I have Valence Category for word stimuli in my psychology experiment.
1 = Negative, 2 = Neutral, 3 = Positive
I need to sort the thousands of stimuli with a pseudo-randomised condition.
Val_Category cannot have more than 2 of the same valence stimuli in a row i.e. no more than 2x negative stimuli in a row.
for example - 2, 2, 2 = not acceptable
2, 2, 1 = ok
I can't sequence the data i.e. decide the whole experiment will be 1,3,2,3,1,3,2,3,2,2,1 because I'm not allowed to have a pattern.
I tried various packages like dylpr, sample, order, sort and nothing so far solves the problem.
I think there's a thousand ways to do this, none of which are probably very pretty. I wrote a small function that takes care of the ordering.
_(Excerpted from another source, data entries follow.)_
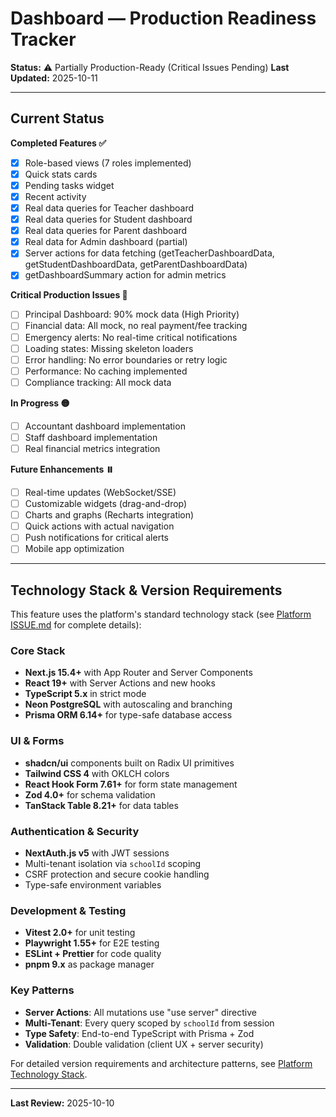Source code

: # Dashboard — Production Readiness Tracker

**Status:** ⚠️ Partially Production-Ready (Critical Issues Pending)
**Last Updated:** 2025-10-11

---

## Current Status

**Completed Features ✅**
- [x] Role-based views (7 roles implemented)
- [x] Quick stats cards
- [x] Pending tasks widget
- [x] Recent activity
- [x] Real data queries for Teacher dashboard
- [x] Real data queries for Student dashboard
- [x] Real data queries for Parent dashboard
- [x] Real data for Admin dashboard (partial)
- [x] Server actions for data fetching (getTeacherDashboardData, getStudentDashboardData, getParentDashboardData)
- [x] getDashboardSummary action for admin metrics

**Critical Production Issues 🔴**
- [ ] Principal Dashboard: 90% mock data (High Priority)
- [ ] Financial data: All mock, no real payment/fee tracking
- [ ] Emergency alerts: No real-time critical notifications
- [ ] Loading states: Missing skeleton loaders
- [ ] Error handling: No error boundaries or retry logic
- [ ] Performance: No caching implemented
- [ ] Compliance tracking: All mock data

**In Progress 🟡**
- [ ] Accountant dashboard implementation
- [ ] Staff dashboard implementation
- [ ] Real financial metrics integration

**Future Enhancements ⏸️**
- [ ] Real-time updates (WebSocket/SSE)
- [ ] Customizable widgets (drag-and-drop)
- [ ] Charts and graphs (Recharts integration)
- [ ] Quick actions with actual navigation
- [ ] Push notifications for critical alerts
- [ ] Mobile app optimization

---

## Technology Stack & Version Requirements

This feature uses the platform's standard technology stack (see [Platform ISSUE.md](../ISSUE.md#technology-stack--version-requirements) for complete details):

### Core Stack
- **Next.js 15.4+** with App Router and Server Components
- **React 19+** with Server Actions and new hooks
- **TypeScript 5.x** in strict mode
- **Neon PostgreSQL** with autoscaling and branching
- **Prisma ORM 6.14+** for type-safe database access

### UI & Forms
- **shadcn/ui** components built on Radix UI primitives
- **Tailwind CSS 4** with OKLCH colors
- **React Hook Form 7.61+** for form state management
- **Zod 4.0+** for schema validation
- **TanStack Table 8.21+** for data tables

### Authentication & Security
- **NextAuth.js v5** with JWT sessions
- Multi-tenant isolation via `schoolId` scoping
- CSRF protection and secure cookie handling
- Type-safe environment variables

### Development & Testing
- **Vitest 2.0+** for unit testing
- **Playwright 1.55+** for E2E testing
- **ESLint + Prettier** for code quality
- **pnpm 9.x** as package manager

### Key Patterns
- **Server Actions**: All mutations use "use server" directive
- **Multi-Tenant**: Every query scoped by `schoolId` from session
- **Type Safety**: End-to-end TypeScript with Prisma + Zod
- **Validation**: Double validation (client UX + server security)

For detailed version requirements and architecture patterns, see [Platform Technology Stack](../ISSUE.md#technology-stack--version-requirements).

---

**Last Review:** 2025-10-10
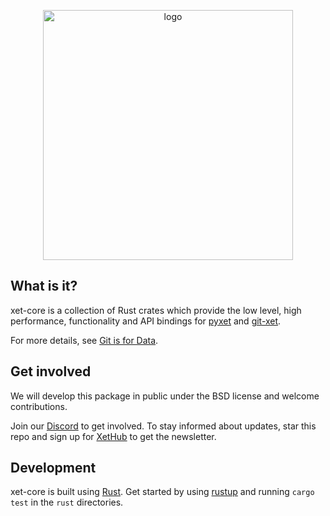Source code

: <p align="center">
   <img src="https://github.com/xetdata/pyxet/blob/0c7608c97f6a2a0cb2c83dd38fb717913c4d7522/docs/images/logo.png" alt="logo" width="400" />
</p>

## What is it?
xet-core is a collection of Rust crates which provide the low level, high performance, functionality and API bindings for [pyxet](https://pyxet.readthedocs.io/en/latest/) and [git-xet](https://xethub.com/assets/docs/getting-started/install). 

For more details, see [Git is for Data](https://www.cidrdb.org/cidr2023/papers/p43-low.pdf).

## Get involved
We will develop this package in public under the BSD license and welcome contributions.

Join our [Discord](https://discord.gg/KCzmjDaDdC) to get involved. To stay informed about updates, star this repo and sign up for [XetHub](https://xethub.com/user/sign_up) to get the newsletter.

## Development
xet-core is built using [Rust](https://www.rust-lang.org/). Get started by using [rustup](https://rustup.rs/) and running `cargo test` in the `rust` directories.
It's a bit hacky, but it appeared to work for what I tried.
To explain what I did, the function works as follows:
# some vector of valences
val <- rep(1:3,each=50)
pseudoRandomize <- function(x, n){
# take an initial sample
out <- sample(val)
# check if the sample is "bad" (containing sequences longer than n)
bad.seq <- any(rle(out)$lengths > n)
# length of the whole sample
l0 <- length(out)
while(bad.seq){
# get lengths of all subsequences
l1 <- rle(out)$lengths
# find the bad ones
ind <- l1 > n
# take the last value of each bad sequence, and...
for(i in cumsum(l1)[ind]){
# take it out of the original sample
tmp <- out[-i]
# pick new position at random
pos <- sample(2:(l0-2),1)
# put the value back into the sample at the new position
out <- c(tmp[1:(pos-1)],out[i],tmp[pos:(l0-1)])
}
# check if bad sequences (still) exist
# if TRUE, then 'while' continues; if FALSE, then it doesn't
bad.seq <- any(rle(out)$lengths > n)
}
# return the reordered sequence
out
}
Example:
The function may be used on a vector with or without names. If the vector was named, then these names will still be present on the pseudo-randomized vector.
# simple unnamed vector
val <- rep(1:3,each=5)
pseudoRandomize(val, 2)
# gives:
# [1] 1 3 2 1 2 3 3 2 1 2 1 3 3 1 2
# when names assigned to the vector
names(val) <- 1:length(val)
pseudoRandomize(val, 2)
# gives (first row shows the names):
# 1 13 9 7 3 11 15 8 10 5 12 14 6 4 2
# 1 3 2 2 1 3 3 2 2 1 3 3 2 1 1
This property can be used for randomizing a whole data frame. To achieve that, the "valence" vector is taken out of the data frame, and names are assigned to it either by row index (1:nrow(dat)
) or by row names (rownames(dat)
).
# reorder a data.frame using a named vector
dat <- data.frame(val=rep(1:3,each=5), stim=rep(letters[1:5],3))
val <- dat$val
names(val) <- 1:nrow(dat)
new.val <- pseudoRandomize(val, 2)
new.dat <- dat[as.integer(names(new.val)),]
# gives:
# val stim
# 5 1 e
# 2 1 b
# 9 2 d
# 6 2 a
# 3 1 c
# 15 3 e
# ...